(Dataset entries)

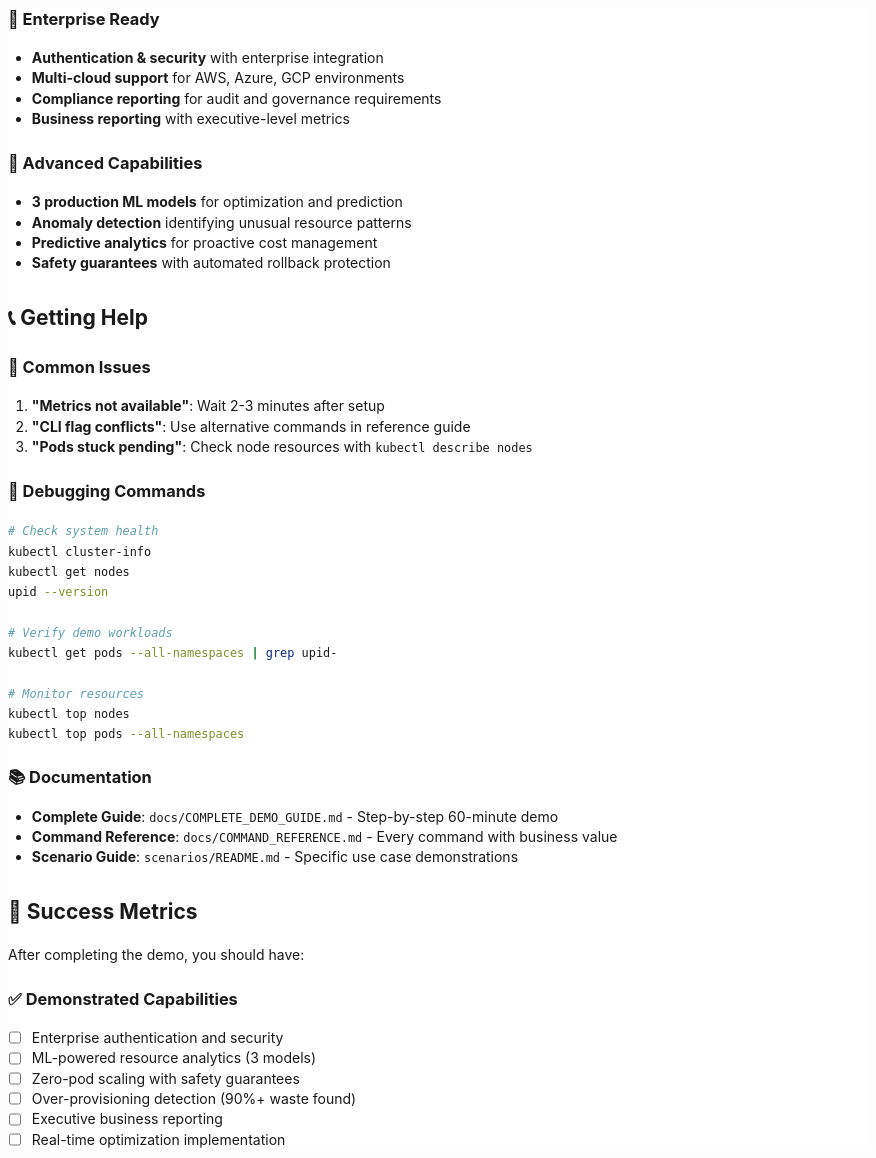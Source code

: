 ### 🏢 Enterprise Ready
- **Authentication & security** with enterprise integration
- **Multi-cloud support** for AWS, Azure, GCP environments
- **Compliance reporting** for audit and governance requirements
- **Business reporting** with executive-level metrics

### 🤖 Advanced Capabilities
- **3 production ML models** for optimization and prediction
- **Anomaly detection** identifying unusual resource patterns
- **Predictive analytics** for proactive cost management
- **Safety guarantees** with automated rollback protection

## 📞 Getting Help

### 🚨 Common Issues
1. **"Metrics not available"**: Wait 2-3 minutes after setup
2. **"CLI flag conflicts"**: Use alternative commands in reference guide
3. **"Pods stuck pending"**: Check node resources with `kubectl describe nodes`

### 🔧 Debugging Commands
```bash
# Check system health
kubectl cluster-info
kubectl get nodes
upid --version

# Verify demo workloads
kubectl get pods --all-namespaces | grep upid-

# Monitor resources
kubectl top nodes
kubectl top pods --all-namespaces
```

### 📚 Documentation
- **Complete Guide**: `docs/COMPLETE_DEMO_GUIDE.md` - Step-by-step 60-minute demo
- **Command Reference**: `docs/COMMAND_REFERENCE.md` - Every command with business value
- **Scenario Guide**: `scenarios/README.md` - Specific use case demonstrations

## 🎉 Success Metrics

After completing the demo, you should have:

### ✅ Demonstrated Capabilities
- [ ] Enterprise authentication and security
- [ ] ML-powered resource analytics (3 models)
- [ ] Zero-pod scaling with safety guarantees
- [ ] Over-provisioning detection (90%+ waste found)
- [ ] Executive business reporting
- [ ] Real-time optimization implementation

* _Assigned task_: Each line in the records above should be reproduced exactly; images are not copied.

* _Exercise solution_:
Source code

: ### 🏢 Enterprise Ready
- **Authentication & security** with enterprise integration
- **Multi-cloud support** for AWS, Azure, GCP environments
- **Compliance reporting** for audit and governance requirements
- **Business reporting** with executive-level metrics

### 🤖 Advanced Capabilities
- **3 production ML models** for optimization and prediction
- **Anomaly detection** identifying unusual resource patterns
- **Predictive analytics** for proactive cost management
- **Safety guarantees** with automated rollback protection

## 📞 Getting Help

### 🚨 Common Issues
1. **"Metrics not available"**: Wait 2-3 minutes after setup
2. **"CLI flag conflicts"**: Use alternative commands in reference guide
3. **"Pods stuck pending"**: Check node resources with `kubectl describe nodes`

### 🔧 Debugging Commands
```bash
# Check system health
kubectl cluster-info
kubectl get nodes
upid --version

# Verify demo workloads
kubectl get pods --all-namespaces | grep upid-

# Monitor resources
kubectl top nodes
kubectl top pods --all-namespaces
```

### 📚 Documentation
- **Complete Guide**: `docs/COMPLETE_DEMO_GUIDE.md` - Step-by-step 60-minute demo
- **Command Reference**: `docs/COMMAND_REFERENCE.md` - Every command with business value
- **Scenario Guide**: `scenarios/README.md` - Specific use case demonstrations

## 🎉 Success Metrics

After completing the demo, you should have:

### ✅ Demonstrated Capabilities
- [ ] Enterprise authentication and security
- [ ] ML-powered resource analytics (3 models)
- [ ] Zero-pod scaling with safety guarantees
- [ ] Over-provisioning detection (90%+ waste found)
- [ ] Executive business reporting
- [ ] Real-time optimization implementation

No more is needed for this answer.